**DATA SUPPLIED**
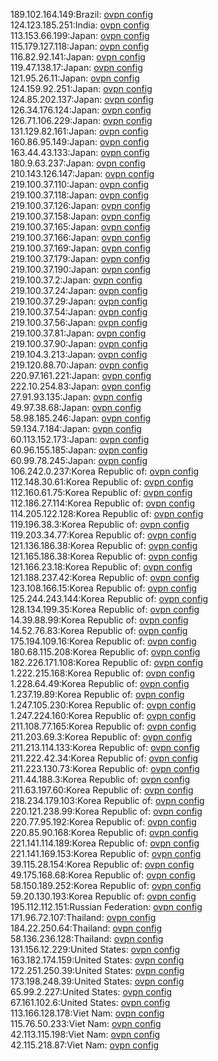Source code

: 189.102.164.149:Brazil: [ovpn config](vpn/189_102_164_149.ovpn)  
124.123.185.251:India: [ovpn config](vpn/124_123_185_251.ovpn)  
113.153.66.199:Japan: [ovpn config](vpn/113_153_66_199.ovpn)  
115.179.127.118:Japan: [ovpn config](vpn/115_179_127_118.ovpn)  
116.82.92.141:Japan: [ovpn config](vpn/116_82_92_141.ovpn)  
119.47.138.17:Japan: [ovpn config](vpn/119_47_138_17.ovpn)  
121.95.26.11:Japan: [ovpn config](vpn/121_95_26_11.ovpn)  
124.159.92.251:Japan: [ovpn config](vpn/124_159_92_251.ovpn)  
124.85.202.137:Japan: [ovpn config](vpn/124_85_202_137.ovpn)  
126.34.176.124:Japan: [ovpn config](vpn/126_34_176_124.ovpn)  
126.71.106.229:Japan: [ovpn config](vpn/126_71_106_229.ovpn)  
131.129.82.161:Japan: [ovpn config](vpn/131_129_82_161.ovpn)  
160.86.95.149:Japan: [ovpn config](vpn/160_86_95_149.ovpn)  
163.44.43.133:Japan: [ovpn config](vpn/163_44_43_133.ovpn)  
180.9.63.237:Japan: [ovpn config](vpn/180_9_63_237.ovpn)  
210.143.126.147:Japan: [ovpn config](vpn/210_143_126_147.ovpn)  
219.100.37.110:Japan: [ovpn config](vpn/219_100_37_110.ovpn)  
219.100.37.118:Japan: [ovpn config](vpn/219_100_37_118.ovpn)  
219.100.37.126:Japan: [ovpn config](vpn/219_100_37_126.ovpn)  
219.100.37.158:Japan: [ovpn config](vpn/219_100_37_158.ovpn)  
219.100.37.165:Japan: [ovpn config](vpn/219_100_37_165.ovpn)  
219.100.37.166:Japan: [ovpn config](vpn/219_100_37_166.ovpn)  
219.100.37.169:Japan: [ovpn config](vpn/219_100_37_169.ovpn)  
219.100.37.179:Japan: [ovpn config](vpn/219_100_37_179.ovpn)  
219.100.37.190:Japan: [ovpn config](vpn/219_100_37_190.ovpn)  
219.100.37.2:Japan: [ovpn config](vpn/219_100_37_2.ovpn)  
219.100.37.24:Japan: [ovpn config](vpn/219_100_37_24.ovpn)  
219.100.37.29:Japan: [ovpn config](vpn/219_100_37_29.ovpn)  
219.100.37.54:Japan: [ovpn config](vpn/219_100_37_54.ovpn)  
219.100.37.56:Japan: [ovpn config](vpn/219_100_37_56.ovpn)  
219.100.37.81:Japan: [ovpn config](vpn/219_100_37_81.ovpn)  
219.100.37.90:Japan: [ovpn config](vpn/219_100_37_90.ovpn)  
219.104.3.213:Japan: [ovpn config](vpn/219_104_3_213.ovpn)  
219.120.88.70:Japan: [ovpn config](vpn/219_120_88_70.ovpn)  
220.97.161.221:Japan: [ovpn config](vpn/220_97_161_221.ovpn)  
222.10.254.83:Japan: [ovpn config](vpn/222_10_254_83.ovpn)  
27.91.93.135:Japan: [ovpn config](vpn/27_91_93_135.ovpn)  
49.97.38.68:Japan: [ovpn config](vpn/49_97_38_68.ovpn)  
58.98.185.246:Japan: [ovpn config](vpn/58_98_185_246.ovpn)  
59.134.7.184:Japan: [ovpn config](vpn/59_134_7_184.ovpn)  
60.113.152.173:Japan: [ovpn config](vpn/60_113_152_173.ovpn)  
60.96.155.185:Japan: [ovpn config](vpn/60_96_155_185.ovpn)  
60.99.78.245:Japan: [ovpn config](vpn/60_99_78_245.ovpn)  
106.242.0.237:Korea Republic of: [ovpn config](vpn/106_242_0_237.ovpn)  
112.148.30.61:Korea Republic of: [ovpn config](vpn/112_148_30_61.ovpn)  
112.160.61.75:Korea Republic of: [ovpn config](vpn/112_160_61_75.ovpn)  
112.186.27.114:Korea Republic of: [ovpn config](vpn/112_186_27_114.ovpn)  
114.205.122.128:Korea Republic of: [ovpn config](vpn/114_205_122_128.ovpn)  
119.196.38.3:Korea Republic of: [ovpn config](vpn/119_196_38_3.ovpn)  
119.203.34.77:Korea Republic of: [ovpn config](vpn/119_203_34_77.ovpn)  
121.136.186.38:Korea Republic of: [ovpn config](vpn/121_136_186_38.ovpn)  
121.165.186.38:Korea Republic of: [ovpn config](vpn/121_165_186_38.ovpn)  
121.166.23.18:Korea Republic of: [ovpn config](vpn/121_166_23_18.ovpn)  
121.188.237.42:Korea Republic of: [ovpn config](vpn/121_188_237_42.ovpn)  
123.108.166.15:Korea Republic of: [ovpn config](vpn/123_108_166_15.ovpn)  
125.244.243.144:Korea Republic of: [ovpn config](vpn/125_244_243_144.ovpn)  
128.134.199.35:Korea Republic of: [ovpn config](vpn/128_134_199_35.ovpn)  
14.39.88.99:Korea Republic of: [ovpn config](vpn/14_39_88_99.ovpn)  
14.52.76.83:Korea Republic of: [ovpn config](vpn/14_52_76_83.ovpn)  
175.194.109.16:Korea Republic of: [ovpn config](vpn/175_194_109_16.ovpn)  
180.68.115.208:Korea Republic of: [ovpn config](vpn/180_68_115_208.ovpn)  
182.226.171.108:Korea Republic of: [ovpn config](vpn/182_226_171_108.ovpn)  
1.222.215.168:Korea Republic of: [ovpn config](vpn/1_222_215_168.ovpn)  
1.228.64.49:Korea Republic of: [ovpn config](vpn/1_228_64_49.ovpn)  
1.237.19.89:Korea Republic of: [ovpn config](vpn/1_237_19_89.ovpn)  
1.247.105.230:Korea Republic of: [ovpn config](vpn/1_247_105_230.ovpn)  
1.247.224.160:Korea Republic of: [ovpn config](vpn/1_247_224_160.ovpn)  
211.108.77.165:Korea Republic of: [ovpn config](vpn/211_108_77_165.ovpn)  
211.203.69.3:Korea Republic of: [ovpn config](vpn/211_203_69_3.ovpn)  
211.213.114.133:Korea Republic of: [ovpn config](vpn/211_213_114_133.ovpn)  
211.222.42.34:Korea Republic of: [ovpn config](vpn/211_222_42_34.ovpn)  
211.223.130.73:Korea Republic of: [ovpn config](vpn/211_223_130_73.ovpn)  
211.44.188.3:Korea Republic of: [ovpn config](vpn/211_44_188_3.ovpn)  
211.63.197.60:Korea Republic of: [ovpn config](vpn/211_63_197_60.ovpn)  
218.234.179.103:Korea Republic of: [ovpn config](vpn/218_234_179_103.ovpn)  
220.121.238.99:Korea Republic of: [ovpn config](vpn/220_121_238_99.ovpn)  
220.77.95.192:Korea Republic of: [ovpn config](vpn/220_77_95_192.ovpn)  
220.85.90.168:Korea Republic of: [ovpn config](vpn/220_85_90_168.ovpn)  
221.141.114.189:Korea Republic of: [ovpn config](vpn/221_141_114_189.ovpn)  
221.141.169.153:Korea Republic of: [ovpn config](vpn/221_141_169_153.ovpn)  
39.115.28.154:Korea Republic of: [ovpn config](vpn/39_115_28_154.ovpn)  
49.175.168.68:Korea Republic of: [ovpn config](vpn/49_175_168_68.ovpn)  
58.150.189.252:Korea Republic of: [ovpn config](vpn/58_150_189_252.ovpn)  
59.20.130.193:Korea Republic of: [ovpn config](vpn/59_20_130_193.ovpn)  
195.112.112.151:Russian Federation: [ovpn config](vpn/195_112_112_151.ovpn)  
171.96.72.107:Thailand: [ovpn config](vpn/171_96_72_107.ovpn)  
184.22.250.64:Thailand: [ovpn config](vpn/184_22_250_64.ovpn)  
58.136.236.128:Thailand: [ovpn config](vpn/58_136_236_128.ovpn)  
131.156.12.229:United States: [ovpn config](vpn/131_156_12_229.ovpn)  
163.182.174.159:United States: [ovpn config](vpn/163_182_174_159.ovpn)  
172.251.250.39:United States: [ovpn config](vpn/172_251_250_39.ovpn)  
173.198.248.39:United States: [ovpn config](vpn/173_198_248_39.ovpn)  
65.99.2.227:United States: [ovpn config](vpn/65_99_2_227.ovpn)  
67.161.102.6:United States: [ovpn config](vpn/67_161_102_6.ovpn)  
113.166.128.178:Viet Nam: [ovpn config](vpn/113_166_128_178.ovpn)  
115.76.50.233:Viet Nam: [ovpn config](vpn/115_76_50_233.ovpn)  
42.113.115.198:Viet Nam: [ovpn config](vpn/42_113_115_198.ovpn)  
42.115.218.87:Viet Nam: [ovpn config](vpn/42_115_218_87.ovpn)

**WORK ORDER**
State, as a bare number, how many lines of the records above include "United".

**EXERCISE OUTPUT**
6